The minister gave his opinion at a meeting with the chairmen and managing directors of 34 NBFIs. He also asked the top notches of NBFIs to do whatever necessary to reduce the volume of soured loans and run their institutions efficiently.
The meeting was obviously organised against the backdrop of some unexpected developments involving some NBFIs. One NBFI, the People's Leasing and Financial Services Ltd (PLFSL), has already been liquidated and, at least two more are having difficult time in repaying the depositors' money. The liquidation of the PLFSL has, naturally, hurt the business of other NBFIs. These institutions are now required to put extra efforts to lure funds from general as well as corporate investors.
The factors that have made some NBFIs financially sick are almost identical to ones that are also ailing a number of banks, private and public. Irresponsible lending, insider lending, dictated lending and weak regulatory control are thought to be the major reasons behind the problems that are being encountered by both banks and non-banking FIs.
The liquidation done in the case of PLFSL might have been necessary. But, timely step on the part of the regulator could have avoided this extreme outcome. The possibility of merging it with some other NBFI could be explored. Since some more NBFIs are having problems, the option of merging those with some other NBFIs needs to be explored by their sponsors. The Bangladesh Bank can also play an important role here. Merger does help protect the interest of both depositors and shareholders, to some extent.
Recently, a number of state-owned banks and an investment institution have saved a fourth-generation private bank from going bust and liquidation. They acquired the majority stake of the bank, however, at the dictate of the Ministry of Finance. The state-owned bank themselves are having problems because of their soaring non-performing loans. These banks do regularly seek capital replenishment from the government.
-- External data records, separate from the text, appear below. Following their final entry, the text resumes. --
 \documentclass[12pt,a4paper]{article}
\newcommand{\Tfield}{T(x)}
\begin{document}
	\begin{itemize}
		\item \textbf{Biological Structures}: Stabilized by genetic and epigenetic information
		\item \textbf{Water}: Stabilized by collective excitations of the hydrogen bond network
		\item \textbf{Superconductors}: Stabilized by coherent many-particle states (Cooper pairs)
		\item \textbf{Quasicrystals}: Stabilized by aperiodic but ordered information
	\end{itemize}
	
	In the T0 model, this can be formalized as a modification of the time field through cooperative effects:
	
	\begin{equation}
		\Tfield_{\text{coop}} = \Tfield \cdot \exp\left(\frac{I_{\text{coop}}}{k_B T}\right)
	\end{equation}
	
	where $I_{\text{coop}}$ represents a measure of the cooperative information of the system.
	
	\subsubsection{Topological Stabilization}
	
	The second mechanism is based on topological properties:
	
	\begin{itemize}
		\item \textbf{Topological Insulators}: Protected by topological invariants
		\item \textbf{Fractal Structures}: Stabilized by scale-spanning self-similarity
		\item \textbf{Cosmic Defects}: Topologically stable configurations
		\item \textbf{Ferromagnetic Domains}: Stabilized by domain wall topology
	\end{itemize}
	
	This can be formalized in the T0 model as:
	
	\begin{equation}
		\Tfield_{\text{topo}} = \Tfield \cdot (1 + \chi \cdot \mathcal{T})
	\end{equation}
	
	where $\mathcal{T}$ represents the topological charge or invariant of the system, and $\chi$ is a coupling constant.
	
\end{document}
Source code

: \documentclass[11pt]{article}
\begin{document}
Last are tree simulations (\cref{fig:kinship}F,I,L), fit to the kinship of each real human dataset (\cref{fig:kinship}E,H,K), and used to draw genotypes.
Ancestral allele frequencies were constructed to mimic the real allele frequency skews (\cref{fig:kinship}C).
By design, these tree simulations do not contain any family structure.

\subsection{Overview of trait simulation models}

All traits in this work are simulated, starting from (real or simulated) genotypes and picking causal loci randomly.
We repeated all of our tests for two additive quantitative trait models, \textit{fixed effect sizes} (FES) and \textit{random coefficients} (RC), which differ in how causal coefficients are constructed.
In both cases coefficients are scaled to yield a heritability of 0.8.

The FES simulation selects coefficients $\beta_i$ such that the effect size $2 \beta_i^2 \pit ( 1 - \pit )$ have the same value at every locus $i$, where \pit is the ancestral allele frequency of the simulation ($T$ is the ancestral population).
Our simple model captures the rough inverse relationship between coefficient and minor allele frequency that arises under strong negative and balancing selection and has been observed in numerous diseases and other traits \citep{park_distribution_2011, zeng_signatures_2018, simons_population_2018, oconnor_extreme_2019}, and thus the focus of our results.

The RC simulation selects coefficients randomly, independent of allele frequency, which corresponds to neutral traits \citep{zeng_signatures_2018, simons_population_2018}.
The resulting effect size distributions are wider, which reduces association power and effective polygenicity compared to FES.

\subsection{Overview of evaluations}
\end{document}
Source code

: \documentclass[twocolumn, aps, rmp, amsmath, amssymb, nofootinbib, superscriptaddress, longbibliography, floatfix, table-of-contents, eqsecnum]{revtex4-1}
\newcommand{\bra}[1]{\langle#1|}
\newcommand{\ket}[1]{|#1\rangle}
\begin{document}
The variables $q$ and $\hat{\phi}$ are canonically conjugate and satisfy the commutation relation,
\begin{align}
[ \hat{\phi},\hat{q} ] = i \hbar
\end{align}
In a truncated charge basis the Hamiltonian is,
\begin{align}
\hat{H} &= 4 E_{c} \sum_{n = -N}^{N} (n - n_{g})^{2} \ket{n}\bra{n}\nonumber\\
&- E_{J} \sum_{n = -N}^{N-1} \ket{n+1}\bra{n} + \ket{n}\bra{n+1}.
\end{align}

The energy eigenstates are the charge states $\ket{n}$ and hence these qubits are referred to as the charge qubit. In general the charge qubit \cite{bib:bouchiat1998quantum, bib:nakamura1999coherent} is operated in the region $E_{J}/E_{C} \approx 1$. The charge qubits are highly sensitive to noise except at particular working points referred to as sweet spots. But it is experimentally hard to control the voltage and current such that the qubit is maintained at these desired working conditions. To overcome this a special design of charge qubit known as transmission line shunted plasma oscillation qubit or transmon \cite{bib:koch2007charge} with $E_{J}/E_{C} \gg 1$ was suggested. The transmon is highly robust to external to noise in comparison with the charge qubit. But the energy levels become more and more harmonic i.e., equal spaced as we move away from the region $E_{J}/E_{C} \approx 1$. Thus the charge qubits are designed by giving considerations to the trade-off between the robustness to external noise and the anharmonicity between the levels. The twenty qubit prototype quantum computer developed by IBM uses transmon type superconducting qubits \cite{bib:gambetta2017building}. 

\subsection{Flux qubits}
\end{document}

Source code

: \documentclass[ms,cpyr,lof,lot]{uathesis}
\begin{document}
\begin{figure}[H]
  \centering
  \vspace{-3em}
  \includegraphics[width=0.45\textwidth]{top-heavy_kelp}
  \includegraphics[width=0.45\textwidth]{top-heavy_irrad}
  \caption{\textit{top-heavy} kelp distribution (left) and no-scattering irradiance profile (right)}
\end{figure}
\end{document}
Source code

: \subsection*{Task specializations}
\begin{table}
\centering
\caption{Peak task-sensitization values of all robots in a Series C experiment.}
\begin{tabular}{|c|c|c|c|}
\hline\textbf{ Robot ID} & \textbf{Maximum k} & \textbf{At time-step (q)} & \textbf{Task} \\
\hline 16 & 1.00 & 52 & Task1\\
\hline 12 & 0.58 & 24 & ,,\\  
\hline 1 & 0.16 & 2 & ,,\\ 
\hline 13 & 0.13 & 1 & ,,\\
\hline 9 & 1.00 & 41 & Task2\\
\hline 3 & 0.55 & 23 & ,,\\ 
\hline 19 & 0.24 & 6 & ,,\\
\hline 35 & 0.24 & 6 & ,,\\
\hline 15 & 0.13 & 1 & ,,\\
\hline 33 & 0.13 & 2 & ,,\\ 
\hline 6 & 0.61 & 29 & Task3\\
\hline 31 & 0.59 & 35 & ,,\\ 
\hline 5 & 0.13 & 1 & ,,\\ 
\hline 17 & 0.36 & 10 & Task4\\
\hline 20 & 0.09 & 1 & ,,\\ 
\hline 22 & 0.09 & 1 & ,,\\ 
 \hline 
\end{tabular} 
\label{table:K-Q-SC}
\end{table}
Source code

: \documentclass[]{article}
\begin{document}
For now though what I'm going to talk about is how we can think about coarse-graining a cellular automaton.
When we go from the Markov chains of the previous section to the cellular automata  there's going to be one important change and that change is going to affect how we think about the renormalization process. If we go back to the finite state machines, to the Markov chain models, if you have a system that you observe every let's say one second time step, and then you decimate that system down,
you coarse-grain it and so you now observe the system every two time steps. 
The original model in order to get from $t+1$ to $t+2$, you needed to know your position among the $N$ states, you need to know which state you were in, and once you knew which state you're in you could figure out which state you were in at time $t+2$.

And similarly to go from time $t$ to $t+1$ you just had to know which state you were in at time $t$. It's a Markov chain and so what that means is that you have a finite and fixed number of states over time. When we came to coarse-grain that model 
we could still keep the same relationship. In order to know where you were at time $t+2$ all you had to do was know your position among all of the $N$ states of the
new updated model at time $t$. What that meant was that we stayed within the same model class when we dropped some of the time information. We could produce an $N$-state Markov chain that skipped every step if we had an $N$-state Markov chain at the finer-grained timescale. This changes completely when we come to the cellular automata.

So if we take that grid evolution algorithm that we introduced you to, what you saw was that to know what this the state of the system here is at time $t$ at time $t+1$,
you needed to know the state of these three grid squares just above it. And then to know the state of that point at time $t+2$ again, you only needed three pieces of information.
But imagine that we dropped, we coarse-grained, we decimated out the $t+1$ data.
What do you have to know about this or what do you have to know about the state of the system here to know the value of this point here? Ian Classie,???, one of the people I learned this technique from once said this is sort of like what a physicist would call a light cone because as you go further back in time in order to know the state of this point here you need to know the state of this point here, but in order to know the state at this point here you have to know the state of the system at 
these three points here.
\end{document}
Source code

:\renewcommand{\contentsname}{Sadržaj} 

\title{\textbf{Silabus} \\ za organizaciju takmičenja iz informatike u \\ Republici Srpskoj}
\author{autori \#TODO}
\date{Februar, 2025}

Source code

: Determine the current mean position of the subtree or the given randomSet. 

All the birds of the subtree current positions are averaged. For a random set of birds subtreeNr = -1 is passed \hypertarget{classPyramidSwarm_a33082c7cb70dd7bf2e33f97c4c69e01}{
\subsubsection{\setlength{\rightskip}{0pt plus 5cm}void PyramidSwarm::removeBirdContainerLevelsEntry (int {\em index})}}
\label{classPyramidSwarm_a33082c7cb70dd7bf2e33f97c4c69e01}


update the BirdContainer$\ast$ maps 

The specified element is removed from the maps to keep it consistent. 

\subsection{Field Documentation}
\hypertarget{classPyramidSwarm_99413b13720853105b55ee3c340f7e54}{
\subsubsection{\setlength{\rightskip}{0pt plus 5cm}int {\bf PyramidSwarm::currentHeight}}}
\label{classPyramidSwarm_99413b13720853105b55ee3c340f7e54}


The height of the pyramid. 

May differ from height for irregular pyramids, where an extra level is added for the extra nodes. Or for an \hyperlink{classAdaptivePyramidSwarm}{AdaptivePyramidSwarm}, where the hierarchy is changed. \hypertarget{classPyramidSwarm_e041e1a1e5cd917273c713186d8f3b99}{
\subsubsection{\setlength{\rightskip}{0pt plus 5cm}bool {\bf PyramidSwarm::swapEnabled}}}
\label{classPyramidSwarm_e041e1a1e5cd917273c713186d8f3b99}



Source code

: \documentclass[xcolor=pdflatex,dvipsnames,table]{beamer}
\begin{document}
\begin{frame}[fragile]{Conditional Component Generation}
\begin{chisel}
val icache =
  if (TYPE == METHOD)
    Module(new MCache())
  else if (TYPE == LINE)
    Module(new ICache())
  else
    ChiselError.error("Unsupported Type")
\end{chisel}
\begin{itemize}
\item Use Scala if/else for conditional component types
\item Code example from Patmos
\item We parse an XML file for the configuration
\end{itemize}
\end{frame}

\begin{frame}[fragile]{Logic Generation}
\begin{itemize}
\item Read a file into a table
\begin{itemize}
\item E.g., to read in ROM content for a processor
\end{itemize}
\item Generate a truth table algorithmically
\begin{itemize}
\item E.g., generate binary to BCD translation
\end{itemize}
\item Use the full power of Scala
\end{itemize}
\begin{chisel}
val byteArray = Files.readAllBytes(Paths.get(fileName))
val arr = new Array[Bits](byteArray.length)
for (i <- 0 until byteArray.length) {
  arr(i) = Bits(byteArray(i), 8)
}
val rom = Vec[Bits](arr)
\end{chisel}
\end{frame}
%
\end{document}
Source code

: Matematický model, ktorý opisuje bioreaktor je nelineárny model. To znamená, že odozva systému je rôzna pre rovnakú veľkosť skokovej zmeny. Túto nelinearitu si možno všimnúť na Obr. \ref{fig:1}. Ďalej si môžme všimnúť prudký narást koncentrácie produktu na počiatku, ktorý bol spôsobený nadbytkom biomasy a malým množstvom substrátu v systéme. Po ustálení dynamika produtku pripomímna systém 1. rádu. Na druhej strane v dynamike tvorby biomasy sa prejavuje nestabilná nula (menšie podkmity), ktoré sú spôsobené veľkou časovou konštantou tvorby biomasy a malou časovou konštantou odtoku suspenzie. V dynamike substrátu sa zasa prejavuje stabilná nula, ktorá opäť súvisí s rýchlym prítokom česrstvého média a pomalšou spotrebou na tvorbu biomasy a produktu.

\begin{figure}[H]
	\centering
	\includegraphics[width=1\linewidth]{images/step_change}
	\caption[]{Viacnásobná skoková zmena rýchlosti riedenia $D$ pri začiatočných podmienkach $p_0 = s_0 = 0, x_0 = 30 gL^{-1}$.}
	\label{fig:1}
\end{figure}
So, the state-owned banks do not have the capacity to be saviours for some other troubled banks or NBFIs. Under the circumstances, M&A remains the best option. However, merger would bear no fruit if the same happens between two or more weak institutions. The relatively healthy financial institutions do need to take over the weak ones with certain cost advantage. Such merger or takeover does help protect the interest of both depositors and shareholders.
Here, an obvious question would agitate the minds of many: Is there an adequate legal framework in Bangladesh to facilitate unhindered M&A. At the moment, there is no specific M&A law in the country. However, certain other laws and rules are there in the arena of banking and capital market to help the process going smoothly.
However, M&A would happen only when all the parties concerned are interested in going for it. M&A is a regular phenomenon in most developed and many developing countries. Yet the authorities might examine the need for enactment of a specific law for the process of merger and acquisition. If a specific law does help the process of M&A, it should be adopted in the light of experiences gained by some other countries.